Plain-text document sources

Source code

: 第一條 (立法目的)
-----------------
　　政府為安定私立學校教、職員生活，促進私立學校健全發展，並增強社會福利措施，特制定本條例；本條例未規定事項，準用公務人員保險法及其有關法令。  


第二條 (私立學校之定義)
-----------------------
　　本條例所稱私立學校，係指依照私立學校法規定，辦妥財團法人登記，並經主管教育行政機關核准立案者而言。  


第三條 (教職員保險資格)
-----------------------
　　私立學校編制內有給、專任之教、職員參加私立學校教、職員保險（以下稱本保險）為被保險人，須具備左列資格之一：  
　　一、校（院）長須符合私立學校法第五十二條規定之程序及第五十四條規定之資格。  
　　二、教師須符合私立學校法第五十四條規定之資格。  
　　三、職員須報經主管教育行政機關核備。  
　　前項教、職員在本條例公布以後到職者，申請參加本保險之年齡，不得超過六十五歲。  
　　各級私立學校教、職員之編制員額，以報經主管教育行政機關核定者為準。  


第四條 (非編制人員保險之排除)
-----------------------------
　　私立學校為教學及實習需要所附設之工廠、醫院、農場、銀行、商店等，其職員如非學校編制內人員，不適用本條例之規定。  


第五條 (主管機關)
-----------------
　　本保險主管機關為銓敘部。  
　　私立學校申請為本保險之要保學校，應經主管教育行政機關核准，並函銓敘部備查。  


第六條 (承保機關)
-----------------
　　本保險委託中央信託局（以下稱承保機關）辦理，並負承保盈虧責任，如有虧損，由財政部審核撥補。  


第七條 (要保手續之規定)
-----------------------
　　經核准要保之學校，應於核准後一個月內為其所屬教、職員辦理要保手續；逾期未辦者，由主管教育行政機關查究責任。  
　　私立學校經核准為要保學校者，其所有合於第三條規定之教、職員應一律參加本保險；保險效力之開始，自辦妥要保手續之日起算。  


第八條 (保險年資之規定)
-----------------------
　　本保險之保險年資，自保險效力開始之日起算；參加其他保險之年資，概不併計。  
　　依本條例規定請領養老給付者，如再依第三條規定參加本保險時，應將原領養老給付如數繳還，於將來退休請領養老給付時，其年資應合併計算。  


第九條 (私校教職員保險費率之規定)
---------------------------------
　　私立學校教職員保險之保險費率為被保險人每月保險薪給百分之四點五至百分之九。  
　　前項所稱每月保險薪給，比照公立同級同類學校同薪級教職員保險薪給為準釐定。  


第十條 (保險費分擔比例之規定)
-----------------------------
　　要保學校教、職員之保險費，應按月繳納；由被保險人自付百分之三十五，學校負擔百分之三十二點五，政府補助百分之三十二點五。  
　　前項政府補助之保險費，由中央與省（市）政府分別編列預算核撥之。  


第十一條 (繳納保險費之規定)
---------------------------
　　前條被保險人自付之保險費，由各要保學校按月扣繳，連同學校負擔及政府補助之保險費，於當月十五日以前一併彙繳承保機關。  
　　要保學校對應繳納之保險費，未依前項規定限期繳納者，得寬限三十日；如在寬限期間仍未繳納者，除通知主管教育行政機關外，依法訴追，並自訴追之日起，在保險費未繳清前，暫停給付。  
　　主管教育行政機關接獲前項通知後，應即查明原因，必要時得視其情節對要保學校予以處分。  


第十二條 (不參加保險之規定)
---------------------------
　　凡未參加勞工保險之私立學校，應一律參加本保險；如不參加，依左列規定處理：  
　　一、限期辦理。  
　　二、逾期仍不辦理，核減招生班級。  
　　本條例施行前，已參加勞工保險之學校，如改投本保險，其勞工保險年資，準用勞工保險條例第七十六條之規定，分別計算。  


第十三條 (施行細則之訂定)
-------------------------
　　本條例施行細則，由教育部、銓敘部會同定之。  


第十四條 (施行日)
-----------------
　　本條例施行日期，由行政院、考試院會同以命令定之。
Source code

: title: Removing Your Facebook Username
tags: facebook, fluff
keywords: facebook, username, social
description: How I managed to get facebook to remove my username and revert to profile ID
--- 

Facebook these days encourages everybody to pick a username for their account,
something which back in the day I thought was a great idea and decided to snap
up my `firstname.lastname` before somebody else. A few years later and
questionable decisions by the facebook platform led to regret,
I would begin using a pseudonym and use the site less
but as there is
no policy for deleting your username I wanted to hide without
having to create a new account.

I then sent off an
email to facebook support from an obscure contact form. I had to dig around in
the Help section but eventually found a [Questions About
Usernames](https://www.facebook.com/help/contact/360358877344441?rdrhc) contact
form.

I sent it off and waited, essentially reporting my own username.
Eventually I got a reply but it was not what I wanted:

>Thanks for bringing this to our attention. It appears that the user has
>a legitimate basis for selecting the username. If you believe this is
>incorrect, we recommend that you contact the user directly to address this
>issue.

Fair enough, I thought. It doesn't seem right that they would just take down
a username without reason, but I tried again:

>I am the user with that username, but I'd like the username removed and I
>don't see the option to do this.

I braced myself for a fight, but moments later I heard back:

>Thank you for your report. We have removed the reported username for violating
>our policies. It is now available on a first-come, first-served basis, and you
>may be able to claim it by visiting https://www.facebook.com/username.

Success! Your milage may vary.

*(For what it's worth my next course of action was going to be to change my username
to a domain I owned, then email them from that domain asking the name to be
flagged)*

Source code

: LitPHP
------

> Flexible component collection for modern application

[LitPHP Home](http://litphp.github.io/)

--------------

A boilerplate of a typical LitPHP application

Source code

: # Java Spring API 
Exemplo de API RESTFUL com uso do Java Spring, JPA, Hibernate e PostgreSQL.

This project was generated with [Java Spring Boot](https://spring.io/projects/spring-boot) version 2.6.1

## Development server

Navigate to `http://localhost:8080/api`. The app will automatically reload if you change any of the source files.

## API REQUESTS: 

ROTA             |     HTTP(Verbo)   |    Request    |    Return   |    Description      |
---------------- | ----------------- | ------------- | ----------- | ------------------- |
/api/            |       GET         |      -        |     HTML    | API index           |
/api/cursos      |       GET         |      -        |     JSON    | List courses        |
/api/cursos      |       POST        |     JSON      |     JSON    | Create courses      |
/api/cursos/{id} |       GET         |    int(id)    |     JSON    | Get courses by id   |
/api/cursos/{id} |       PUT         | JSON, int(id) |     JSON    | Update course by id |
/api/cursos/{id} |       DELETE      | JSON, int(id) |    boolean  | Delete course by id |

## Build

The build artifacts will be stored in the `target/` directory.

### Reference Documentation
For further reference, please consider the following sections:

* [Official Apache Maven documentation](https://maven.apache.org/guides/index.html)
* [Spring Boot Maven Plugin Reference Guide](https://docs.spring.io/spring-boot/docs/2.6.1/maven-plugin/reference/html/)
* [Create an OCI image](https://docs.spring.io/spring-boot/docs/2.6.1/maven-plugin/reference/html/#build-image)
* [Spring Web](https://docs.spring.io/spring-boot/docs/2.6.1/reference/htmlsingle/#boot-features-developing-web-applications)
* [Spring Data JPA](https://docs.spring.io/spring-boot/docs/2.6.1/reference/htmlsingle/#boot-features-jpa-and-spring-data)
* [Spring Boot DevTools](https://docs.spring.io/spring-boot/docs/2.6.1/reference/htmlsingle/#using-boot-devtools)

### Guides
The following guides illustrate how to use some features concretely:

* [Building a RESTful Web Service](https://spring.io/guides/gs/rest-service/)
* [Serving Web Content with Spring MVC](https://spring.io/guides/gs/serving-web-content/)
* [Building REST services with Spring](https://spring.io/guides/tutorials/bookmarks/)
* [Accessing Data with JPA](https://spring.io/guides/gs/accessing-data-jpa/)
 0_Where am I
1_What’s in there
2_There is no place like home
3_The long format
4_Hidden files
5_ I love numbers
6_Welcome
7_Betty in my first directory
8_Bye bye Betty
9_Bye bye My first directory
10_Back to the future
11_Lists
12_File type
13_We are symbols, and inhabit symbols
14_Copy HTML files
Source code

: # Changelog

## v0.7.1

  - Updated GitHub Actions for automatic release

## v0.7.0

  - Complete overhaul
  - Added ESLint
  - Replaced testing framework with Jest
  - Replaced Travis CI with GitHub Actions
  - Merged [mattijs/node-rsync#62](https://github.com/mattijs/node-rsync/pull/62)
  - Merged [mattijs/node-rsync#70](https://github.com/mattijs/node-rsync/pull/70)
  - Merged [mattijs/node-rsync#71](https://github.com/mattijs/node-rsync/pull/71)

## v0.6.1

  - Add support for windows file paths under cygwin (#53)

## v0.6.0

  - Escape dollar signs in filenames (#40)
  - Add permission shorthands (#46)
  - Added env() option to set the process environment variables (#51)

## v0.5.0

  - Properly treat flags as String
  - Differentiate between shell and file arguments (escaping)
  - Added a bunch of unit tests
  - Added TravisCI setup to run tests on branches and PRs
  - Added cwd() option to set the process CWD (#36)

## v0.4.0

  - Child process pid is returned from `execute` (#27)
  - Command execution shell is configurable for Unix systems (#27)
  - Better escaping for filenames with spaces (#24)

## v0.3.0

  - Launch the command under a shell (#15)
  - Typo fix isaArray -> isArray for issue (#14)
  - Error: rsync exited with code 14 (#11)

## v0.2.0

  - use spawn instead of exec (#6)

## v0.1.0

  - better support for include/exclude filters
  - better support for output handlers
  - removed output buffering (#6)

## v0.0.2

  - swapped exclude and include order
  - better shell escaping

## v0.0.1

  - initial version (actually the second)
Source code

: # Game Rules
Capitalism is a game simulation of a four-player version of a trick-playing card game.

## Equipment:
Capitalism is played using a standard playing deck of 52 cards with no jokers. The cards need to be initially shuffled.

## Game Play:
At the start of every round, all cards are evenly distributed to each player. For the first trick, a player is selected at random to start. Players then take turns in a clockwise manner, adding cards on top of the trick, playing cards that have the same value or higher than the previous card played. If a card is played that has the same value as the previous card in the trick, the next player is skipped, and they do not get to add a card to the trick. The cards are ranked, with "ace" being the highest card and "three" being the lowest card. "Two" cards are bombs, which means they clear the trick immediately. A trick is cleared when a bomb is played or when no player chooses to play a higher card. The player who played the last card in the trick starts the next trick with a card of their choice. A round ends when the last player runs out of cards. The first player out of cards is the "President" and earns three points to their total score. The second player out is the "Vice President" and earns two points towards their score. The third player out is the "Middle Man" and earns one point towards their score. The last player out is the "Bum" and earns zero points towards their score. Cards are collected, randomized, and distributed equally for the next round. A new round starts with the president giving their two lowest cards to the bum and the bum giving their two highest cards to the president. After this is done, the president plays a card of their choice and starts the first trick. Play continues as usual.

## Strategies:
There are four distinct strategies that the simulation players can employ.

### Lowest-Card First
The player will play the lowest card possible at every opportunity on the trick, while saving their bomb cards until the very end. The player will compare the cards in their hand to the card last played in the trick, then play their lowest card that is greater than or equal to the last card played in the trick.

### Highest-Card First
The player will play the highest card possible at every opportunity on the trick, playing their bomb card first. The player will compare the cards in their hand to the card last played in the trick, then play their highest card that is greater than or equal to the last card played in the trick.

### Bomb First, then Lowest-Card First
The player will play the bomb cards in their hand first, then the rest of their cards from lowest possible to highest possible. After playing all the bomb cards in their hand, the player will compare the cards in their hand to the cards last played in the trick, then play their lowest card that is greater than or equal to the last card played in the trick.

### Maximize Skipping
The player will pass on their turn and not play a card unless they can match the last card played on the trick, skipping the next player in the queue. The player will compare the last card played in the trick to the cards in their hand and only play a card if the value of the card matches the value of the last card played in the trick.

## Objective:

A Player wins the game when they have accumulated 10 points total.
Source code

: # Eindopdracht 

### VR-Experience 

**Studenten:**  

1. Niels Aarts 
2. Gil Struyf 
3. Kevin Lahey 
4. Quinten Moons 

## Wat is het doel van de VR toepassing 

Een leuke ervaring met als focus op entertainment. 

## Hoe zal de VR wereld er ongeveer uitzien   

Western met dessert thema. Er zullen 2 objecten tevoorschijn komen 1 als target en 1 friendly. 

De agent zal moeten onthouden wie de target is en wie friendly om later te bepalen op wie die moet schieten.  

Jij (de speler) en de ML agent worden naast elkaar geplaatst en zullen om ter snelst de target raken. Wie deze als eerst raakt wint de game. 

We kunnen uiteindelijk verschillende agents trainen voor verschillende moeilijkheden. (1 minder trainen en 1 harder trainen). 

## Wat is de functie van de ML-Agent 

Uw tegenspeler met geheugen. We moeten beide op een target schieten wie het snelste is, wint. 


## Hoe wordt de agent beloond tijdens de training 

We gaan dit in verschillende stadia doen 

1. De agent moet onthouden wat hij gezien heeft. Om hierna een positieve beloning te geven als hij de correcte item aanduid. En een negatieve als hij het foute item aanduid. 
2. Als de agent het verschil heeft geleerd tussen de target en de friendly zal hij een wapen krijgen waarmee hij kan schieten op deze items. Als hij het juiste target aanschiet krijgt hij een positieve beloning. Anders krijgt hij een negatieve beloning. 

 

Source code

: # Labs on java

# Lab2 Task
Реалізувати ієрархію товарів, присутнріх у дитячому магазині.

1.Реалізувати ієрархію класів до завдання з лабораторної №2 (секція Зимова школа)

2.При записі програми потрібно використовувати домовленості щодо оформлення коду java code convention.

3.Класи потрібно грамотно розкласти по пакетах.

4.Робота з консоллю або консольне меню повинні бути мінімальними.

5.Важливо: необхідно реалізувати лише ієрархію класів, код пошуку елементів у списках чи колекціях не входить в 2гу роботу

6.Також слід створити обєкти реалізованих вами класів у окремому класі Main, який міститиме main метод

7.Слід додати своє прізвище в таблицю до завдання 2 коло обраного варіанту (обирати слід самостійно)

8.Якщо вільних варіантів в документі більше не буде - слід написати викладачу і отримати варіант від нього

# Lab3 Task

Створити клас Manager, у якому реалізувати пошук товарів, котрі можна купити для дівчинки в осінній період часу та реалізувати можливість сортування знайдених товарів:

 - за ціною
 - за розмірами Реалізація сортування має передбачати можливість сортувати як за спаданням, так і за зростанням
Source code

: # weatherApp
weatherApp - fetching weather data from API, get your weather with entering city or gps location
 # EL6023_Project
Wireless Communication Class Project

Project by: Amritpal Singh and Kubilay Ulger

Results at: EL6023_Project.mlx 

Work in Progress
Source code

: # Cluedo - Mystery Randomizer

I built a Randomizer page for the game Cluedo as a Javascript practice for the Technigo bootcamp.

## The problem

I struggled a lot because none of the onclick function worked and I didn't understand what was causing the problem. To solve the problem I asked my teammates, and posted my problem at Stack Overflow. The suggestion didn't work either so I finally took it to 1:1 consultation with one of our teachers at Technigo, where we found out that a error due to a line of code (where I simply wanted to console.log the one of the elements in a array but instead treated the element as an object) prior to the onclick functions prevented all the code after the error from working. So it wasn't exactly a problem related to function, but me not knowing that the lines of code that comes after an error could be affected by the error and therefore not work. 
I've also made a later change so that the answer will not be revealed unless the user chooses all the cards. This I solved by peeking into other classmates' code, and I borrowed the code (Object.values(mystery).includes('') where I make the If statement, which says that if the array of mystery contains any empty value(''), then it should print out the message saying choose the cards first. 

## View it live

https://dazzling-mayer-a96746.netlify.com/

The task> Say how many lines in the records contain the word "можливість". Nothing but the number is required.

Task result> 2